Совершенно ту же картину дает сравнение двойной кампании 1800 г. В 1799 г., в то время как Бонапарт находился в Египте, австрийцы с помощью русских изгнали французов из Италии. Сделавшись первым консулом, Бонапарт первоначально имел намерение развить кампанию в Германии. Он хотел соединить формировавшуюся им в Дижоне резервную армию с войсками Моро, атаковать австрийцев с охватом из Швейцарии, по возможности уничтожить их армию и затем двинуться на Вену. Но этот план оказался невыполнимым, потому что Моро не пожелал подчиниться первому консулу, а последний вынужден был считаться с ним, как с пользовавшимся наибольшим после него авторитетом, старейшим генералом; если бы Моро, обидевшись, потребовал отставки, то это явилось бы нежелательным политическим осложнением. Поэтому Бонапарт решил двинуть резервную армию не в Германию, а через Швейцарию в Италию. Он спустился с Альп к востоку от Женевского озера, притянул через Сен-Готард еще один вспомогательный корпус из состава армии Моро и появился, к величайшему удивлению австрийцев, в их тылу. Он с величайшей дерзостью распределил свои дивизии так, что мог двинуть их навстречу австрийцам по каждому пути, по которому последние попытались бы отступить, и в то же время они были предусмотрительно расположены настолько близко одна от другой, что могли оказать друг другу взаимную поддержку. Когда произошло неожиданное столкновение у деревни Маренго (14 июня 1800 г.), то австрийцы, сосредоточившие около 30 000 человек, имели успех над французами, располагавшими всего 20 000 человек. Дело было очень близко к тому, чтобы сражение закончилось полным поражением французов. Но подошедшая, в соответствии с приказом Бонапарта, дивизия Дезе (еще 6000 человек) и кавалерийская атака, произведенная по инициативе генерала Келлермана, перенесли решительный перевес на другую сторону Контрудар последовал, когда престарелый командующий австрийской армией Мелас уже покинул поле сражения, и войска продвигались в довольно беспорядочном состоянии. Таким образом, несмотря на то, что французы уступали противнику в численности, они победили, главным образом благодаря высокому достоинству войск и юношеской энергии генералов. Так как сражение давалось, имея фронт перевернутым, то австрийцы решили, что у них больше нет пути отступления, и Бонапарт получил Верхнюю Италию до р. Минчио за предоставление Меласу свободного отступления при условии очищения данной области.
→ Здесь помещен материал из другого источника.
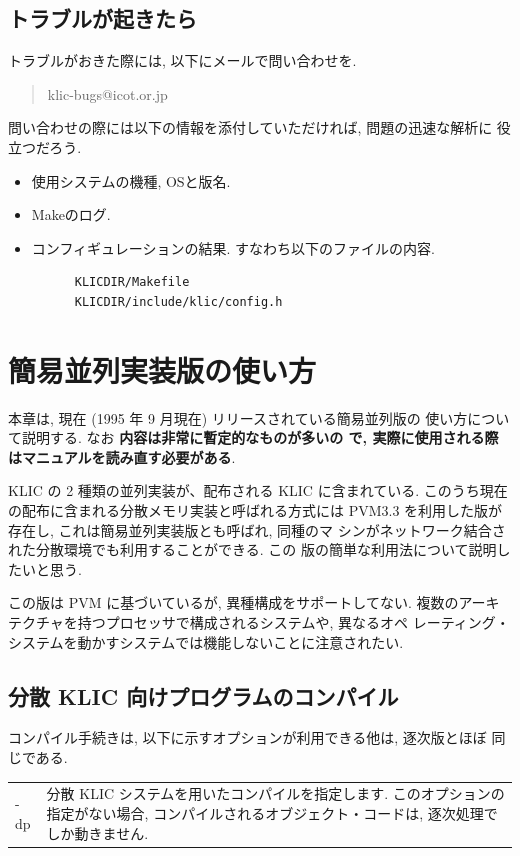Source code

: \documentclass[a4,titlepage]{jsreport}
\begin{document}
\section{トラブルが起きたら}
トラブルがおきた際には, 以下にメールで問い合わせを.  

\begin{quotation}
klic-bugs@icot.or.jp
\end{quotation}

問い合わせの際には以下の情報を添付していただければ, 問題の迅速な解析に
役立つだろう.
\begin{itemize}
\item
使用システムの機種, OSと版名.
\item
Makeのログ.
\item
コンフィギュレーションの結果. すなわち以下のファイルの内容.
\begin{verbatim}
      KLICDIR/Makefile
      KLICDIR/include/klic/config.h
\end{verbatim}
\end{itemize}


\appendix
\chapter{簡易並列実装版の使い方}
本章は, 現在 (1995 年 9 月現在) リリースされている簡易並列版の
使い方について説明する.  なお {\bf 内容は非常に暫定的なものが多いの
で, 実際に使用される際はマニュアルを読み直す必要がある}.

KLIC の 2 種類の並列実装が、配布される KLIC に含まれている.  
このうち現在の配布に含まれる分散メモリ実装と呼ばれる方式には
PVM3.3 を利用した版が存在し, これは簡易並列実装版とも呼ばれ, 同種のマ
シンがネットワーク結合された分散環境でも利用することができる.  この
版の簡単な利用法について説明したいと思う.

この版は PVM に基づいているが, 異種構成をサポートしてない.  
複数のアーキテクチャを持つプロセッサで構成されるシステムや, 異なるオペ
レーティング・システムを動かすシステムでは機能しないことに注意されたい.

\section{分散 KLIC 向けプログラムのコンパイル}
コンパイル手続きは, 以下に示すオプションが利用できる他は, 逐次版とほぼ
同じである.  

\begin{tabular}{lp{10cm}}
-dp&
分散 KLIC システムを用いたコンパイルを指定します.  
このオプションの指定がない場合, コンパイルされるオブジェクト・コードは, 
逐次処理でしか動きません. \\
\end{tabular}
\end{document}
Моро одержал подобный же успех в Германии, оттеснив, правда, очень медленно австрийцев за р. Инн. Разница заключалась в том, что Германия являлась главным театром военных действий, а Италия второстепенным и что Бонапарт благодаря неслыханной смелости командования сумел с незначительными силами одержать такой же успех, которого Моро добился без особого риска со свойственной ему методикой [181] . Эта параллель нисколько не изменяется от того, что Моро под конец (по истечении срока перемирия) одержал еще победу при Гогенлиндене (3 декабря 1800 г.); последняя победа не являлась плодом заранее продуманной стратегии, а была, как Наполеон совершенно верно назвал ее, «счастливой встречей», правда, очень крупного масштаба. Опять-таки успех оказался на стороне французов благодаря качественному превосходству их войск и решительности юного генерала Ришпанса.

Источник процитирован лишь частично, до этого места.